You may have to jailbreak it first
That crap is really hard to program. You have to call and redraw every line one by one.
El famicom/nes es POR LEJOS la consola con mas juegos pirata o homebrew
Didn't have a computer growing up, huh? MS-DOS was lousy with Rush Hour clones.
I did, but played mostly Zoo Tycoon 2, Star Wars Battlefront... I may be younger than you realize.
@@CaptainJack1 My first console was the Coleco Gemini.. basically an Atari 2600 clone sold by Sears-Roebuck. Got it in 1985. I was six.
I tend to assume that anyone who loves Atari is from my age group.
@@avabethmcghee3048 Nice! Yeah, I may be a bit of an outlier.

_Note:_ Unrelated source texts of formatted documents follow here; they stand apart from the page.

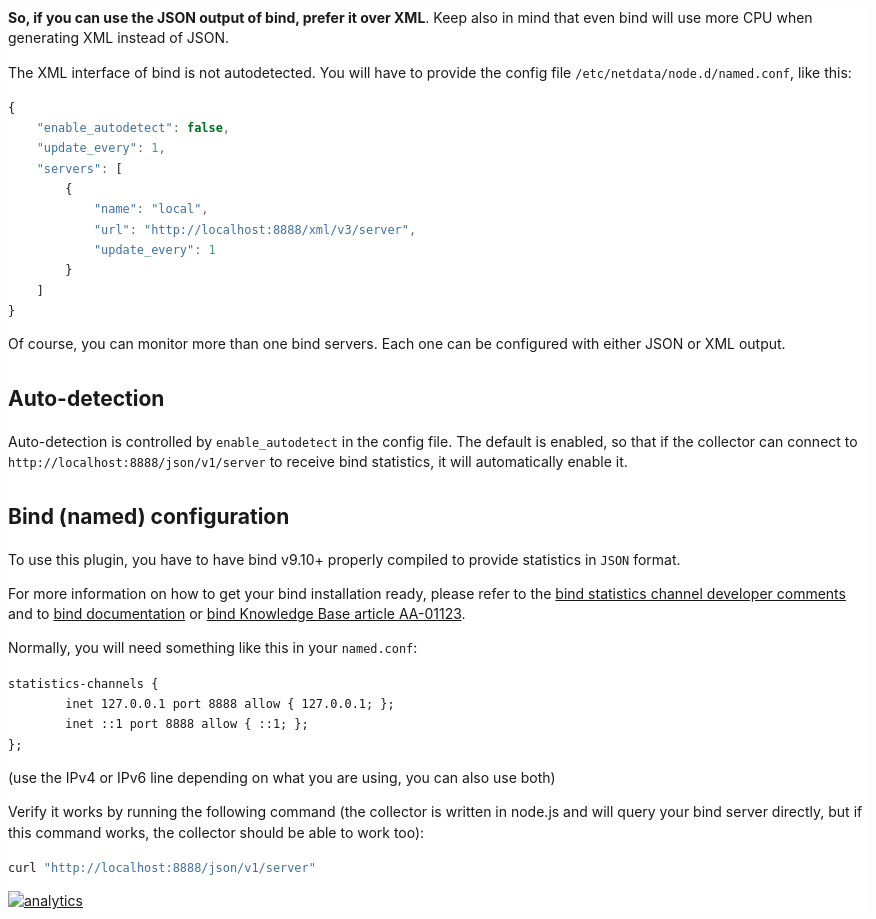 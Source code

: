**So, if you can use the JSON output of bind, prefer it over XML**. Keep also in mind that even bind will use more CPU when generating XML instead of JSON.

The XML interface of bind is not autodetected.
You will have to provide the config file `/etc/netdata/node.d/named.conf`, like this:

```js
{
    "enable_autodetect": false,
    "update_every": 1,
    "servers": [
        {
            "name": "local",
            "url": "http://localhost:8888/xml/v3/server",
            "update_every": 1
        }
    ]
}
```

Of course, you can monitor more than one bind servers. Each one can be configured with either JSON or XML output.

## Auto-detection

Auto-detection is controlled by `enable_autodetect` in the config file. The default is enabled, so that if the collector can connect to `http://localhost:8888/json/v1/server` to receive bind statistics, it will automatically enable it.

## Bind (named) configuration

To use this plugin, you have to have bind v9.10+ properly compiled to provide statistics in `JSON` format.

For more information on how to get your bind installation ready, please refer to the [bind statistics channel developer comments](http://jpmens.net/2013/03/18/json-in-bind-9-s-statistics-server/) and to [bind documentation](https://ftp.isc.org/isc/bind/9.10.3/doc/arm/Bv9ARM.ch06.html#statistics) or [bind Knowledge Base article AA-01123](https://kb.isc.org/article/AA-01123/0).

Normally, you will need something like this in your `named.conf`:

```
statistics-channels {
        inet 127.0.0.1 port 8888 allow { 127.0.0.1; };
        inet ::1 port 8888 allow { ::1; };
};
```

(use the IPv4 or IPv6 line depending on what you are using, you can also use both)

Verify it works by running the following command (the collector is written in node.js and will query your bind server directly, but if this command works, the collector should be able to work too):

```sh
curl "http://localhost:8888/json/v1/server"
```

[![analytics](https://www.google-analytics.com/collect?v=1&aip=1&t=pageview&_s=1&ds=github&dr=https%3A%2F%2Fgithub.com%2Fnetdata%2Fnetdata&dl=https%3A%2F%2Fmy-netdata.io%2Fgithub%2Fcollectors%2Fnode.d.plugin%2Fnamed%2FREADME&_u=MAC~&cid=5792dfd7-8dc4-476b-af31-da2fdb9f93d2&tid=UA-64295674-3)](<>)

where can I download those games from
Various romsets have these (Cylum's set has them) a list of homebrew for the Atari can be found at atariage.com
Where can I find these games for the Atari 2600 thanks for any info
If you just want the .bin files you could search at atariage.com Also Cylum's romsets usually have older homebrew in them (most the homebrew here in this video is older).
What's the name of the Amoeba Jump style game with the Bunny?
I said "Doodle Jump clone" because Doodle Jump is the most popular game in that microgenre.
Misunderstood the question, its Bell Hopper.
Thank you!
Oystron is kind of a Fortnite for Atari 2600!
How do i get these games?
Interesting. No pac man. 4K or 8k on the list.
lol th-cam.com/video/aUD6vDSYgUY/w-d-xo.html
@@CaptainJack1 that's funny the irony is the one you just linked was getting ready to auto play . Should have been a bit more patient.
The 2600 is and always will be the greatest video game machine of all time.... NVIDIA GPU's? meh
THe Original controllers were SO FUN!
What's up with all this Homebrew Atari stuff? I wrote hundreds of great Atari games. The only way to share them back then was buying cases of beer or letting my kids check them out.
A lot of my best stuff, nobody saw. The whole shebang got left behind in a move.
There was no damn internet and the computer stuff cost a fortune/ You mean I could be rich now, if we kept it all? Damn!
Atari is 8-bit it’s just very low powered 8-bit
I'm an Amstrad man and even i know the C64 homebrew scene beats this hands down.
I'll have to look into it, most of these systems are much older than me so I am retroactively discovering them lol.
1984
WHY CANT I COMMENT ON ANYTHING WHAT
If you posted this 1 month ago, your slow bro. There are so many better homebrew games then the ones on your video! Two words bro, Atari age.
I have a sequel to this video in the works and most if not all the games in that one are less than 3 years old.
I would estimate there is about 1000 clones of that car sliding around game on the Google play store. Idk if you just don't play mobile games or what? But that game has been copied so many times its disgusting.
Lol, I guess I don't keep up on mobile games. It does seem like the type of game to be fodder for cheap mobile crap.